_Work instructions_
For each entry, restate it word for word while omitting any image it holds.

_Records provided_
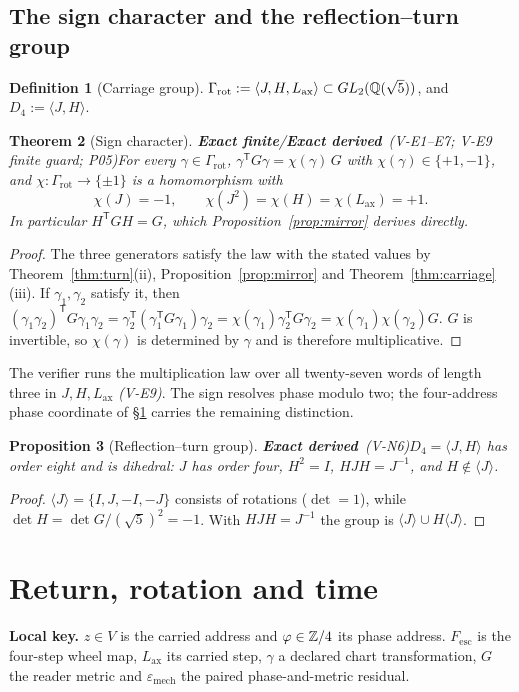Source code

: \documentclass[11pt,a4paper]{article}
\newcommand{\tp}{^{\mathsf T}}
\newcommand{\Lax}{L_{\mathrm{ax}}}\newcommand{\Lpr}{L_{\mathrm{pr}}}
\newcommand{\Fesc}{F_{\mathrm{esc}}}
\newcommand{\emech}{\varepsilon_{\mathrm{mech}}}\newcommand{\eHS}{\varepsilon_{\mathrm{HS}}}
\newcommand{\Grot}{\Gamma_{\mathrm{rot}}}\newcommand{\Dfour}{D_4}
\newcommand{\st}[1]{\textsf{\small\textbf{#1}}}
\newcommand{\Sfin}{\st{Exact finite}}\newcommand{\Sder}{\st{Exact derived}}
\newcommand{\lkey}[1]{\par\noindent\textbf{Local key.} #1\par\smallskip}
\theoremstyle{plain}
\newtheorem{thm}{Theorem}[section]
\newtheorem{prop}[thm]{Proposition}
\theoremstyle{definition}
\newtheorem{defn}[thm]{Definition}
\theoremstyle{remark}
\begin{document}
\subsection{The sign character and the reflection--turn group}
\begin{defn}[Carriage group]
$\Grot:=\langle J,H,\Lax\rangle\subset GL_2(\QQ(\sqrt5))$, and $\Dfour:=\langle J,H\rangle$.
\end{defn}
\begin{thm}[Sign character]\Sfin/\Sder\ \textit{(V-E1--E7; V-E9 finite guard; P05)}\label{thm:chi}
For every $\gamma\in\Grot$, $\gamma\tp G\gamma=\chi(\gamma)\,G$ with $\chi(\gamma)\in\{+1,-1\}$, and $\chi:\Grot\to\{\pm1\}$ is a homomorphism with
\[
\chi(J)=-1,\qquad \chi(J^2)=\chi(H)=\chi(\Lax)=+1 .
\]
In particular $H\tp GH=G$, which Proposition~\ref{prop:mirror} derives directly.
\end{thm}
\begin{proof}
The three generators satisfy the law with the stated values by Theorem~\ref{thm:turn}(ii), Proposition~\ref{prop:mirror} and Theorem~\ref{thm:carriage}(iii). If $\gamma_1,\gamma_2$ satisfy it, then $(\gamma_1\gamma_2)\tp G\gamma_1\gamma_2=\gamma_2\tp(\gamma_1\tp G\gamma_1)\gamma_2=\chi(\gamma_1)\gamma_2\tp G\gamma_2=\chi(\gamma_1)\chi(\gamma_2)G$. $G$ is invertible, so $\chi(\gamma)$ is determined by $\gamma$ and is therefore multiplicative.
\end{proof}
The verifier runs the multiplication law over all twenty-seven words of length three in $J,H,\Lax$ \textit{(V-E9)}. The sign resolves phase modulo two; the four-address phase coordinate of \S\ref{sec:return} carries the remaining distinction.
\begin{prop}[Reflection--turn group]\Sder\ \textit{(V-N6)}\label{prop:d4}
$\Dfour=\langle J,H\rangle$ has order eight and is dihedral: $J$ has order four, $H^2=I$, $HJH=J^{-1}$, and $H\notin\langle J\rangle$.
\end{prop}
\begin{proof}
$\langle J\rangle=\{I,J,-I,-J\}$ consists of rotations ($\det=1$), while $\det H=\det G/(\sqrt5)^2=-1$. With $HJH=J^{-1}$ the group is $\langle J\rangle\cup H\langle J\rangle$.
\end{proof}
\section{Return, rotation and time}\label{sec:return}
\lkey{$z\in V$ is the carried address and $\varphi\in\mathbb{Z}/4$ its phase address. $\Fesc$ is the four-step wheel map, $\Lax$ its carried step, $\gamma$ a declared chart transformation, $G$ the reader metric and $\emech$ the paired phase-and-metric residual.}
\end{document}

_Response_
Source code

: \documentclass[11pt,a4paper]{article}
\newcommand{\tp}{^{\mathsf T}}
\newcommand{\Lax}{L_{\mathrm{ax}}}\newcommand{\Lpr}{L_{\mathrm{pr}}}
\newcommand{\Fesc}{F_{\mathrm{esc}}}
\newcommand{\emech}{\varepsilon_{\mathrm{mech}}}\newcommand{\eHS}{\varepsilon_{\mathrm{HS}}}
\newcommand{\Grot}{\Gamma_{\mathrm{rot}}}\newcommand{\Dfour}{D_4}
\newcommand{\st}[1]{\textsf{\small\textbf{#1}}}
\newcommand{\Sfin}{\st{Exact finite}}\newcommand{\Sder}{\st{Exact derived}}
\newcommand{\lkey}[1]{\par\noindent\textbf{Local key.} #1\par\smallskip}
\theoremstyle{plain}
\newtheorem{thm}{Theorem}[section]
\newtheorem{prop}[thm]{Proposition}
\theoremstyle{definition}
\newtheorem{defn}[thm]{Definition}
\theoremstyle{remark}
\begin{document}
\subsection{The sign character and the reflection--turn group}
\begin{defn}[Carriage group]
$\Grot:=\langle J,H,\Lax\rangle\subset GL_2(\QQ(\sqrt5))$, and $\Dfour:=\langle J,H\rangle$.
\end{defn}
\begin{thm}[Sign character]\Sfin/\Sder\ \textit{(V-E1--E7; V-E9 finite guard; P05)}\label{thm:chi}
For every $\gamma\in\Grot$, $\gamma\tp G\gamma=\chi(\gamma)\,G$ with $\chi(\gamma)\in\{+1,-1\}$, and $\chi:\Grot\to\{\pm1\}$ is a homomorphism with
\[
\chi(J)=-1,\qquad \chi(J^2)=\chi(H)=\chi(\Lax)=+1 .
\]
In particular $H\tp GH=G$, which Proposition~\ref{prop:mirror} derives directly.
\end{thm}
\begin{proof}
The three generators satisfy the law with the stated values by Theorem~\ref{thm:turn}(ii), Proposition~\ref{prop:mirror} and Theorem~\ref{thm:carriage}(iii). If $\gamma_1,\gamma_2$ satisfy it, then $(\gamma_1\gamma_2)\tp G\gamma_1\gamma_2=\gamma_2\tp(\gamma_1\tp G\gamma_1)\gamma_2=\chi(\gamma_1)\gamma_2\tp G\gamma_2=\chi(\gamma_1)\chi(\gamma_2)G$. $G$ is invertible, so $\chi(\gamma)$ is determined by $\gamma$ and is therefore multiplicative.
\end{proof}
The verifier runs the multiplication law over all twenty-seven words of length three in $J,H,\Lax$ \textit{(V-E9)}. The sign resolves phase modulo two; the four-address phase coordinate of \S\ref{sec:return} carries the remaining distinction.
\begin{prop}[Reflection--turn group]\Sder\ \textit{(V-N6)}\label{prop:d4}
$\Dfour=\langle J,H\rangle$ has order eight and is dihedral: $J$ has order four, $H^2=I$, $HJH=J^{-1}$, and $H\notin\langle J\rangle$.
\end{prop}
\begin{proof}
$\langle J\rangle=\{I,J,-I,-J\}$ consists of rotations ($\det=1$), while $\det H=\det G/(\sqrt5)^2=-1$. With $HJH=J^{-1}$ the group is $\langle J\rangle\cup H\langle J\rangle$.
\end{proof}
\section{Return, rotation and time}\label{sec:return}
\lkey{$z\in V$ is the carried address and $\varphi\in\mathbb{Z}/4$ its phase address. $\Fesc$ is the four-step wheel map, $\Lax$ its carried step, $\gamma$ a declared chart transformation, $G$ the reader metric and $\emech$ the paired phase-and-metric residual.}
\end{document}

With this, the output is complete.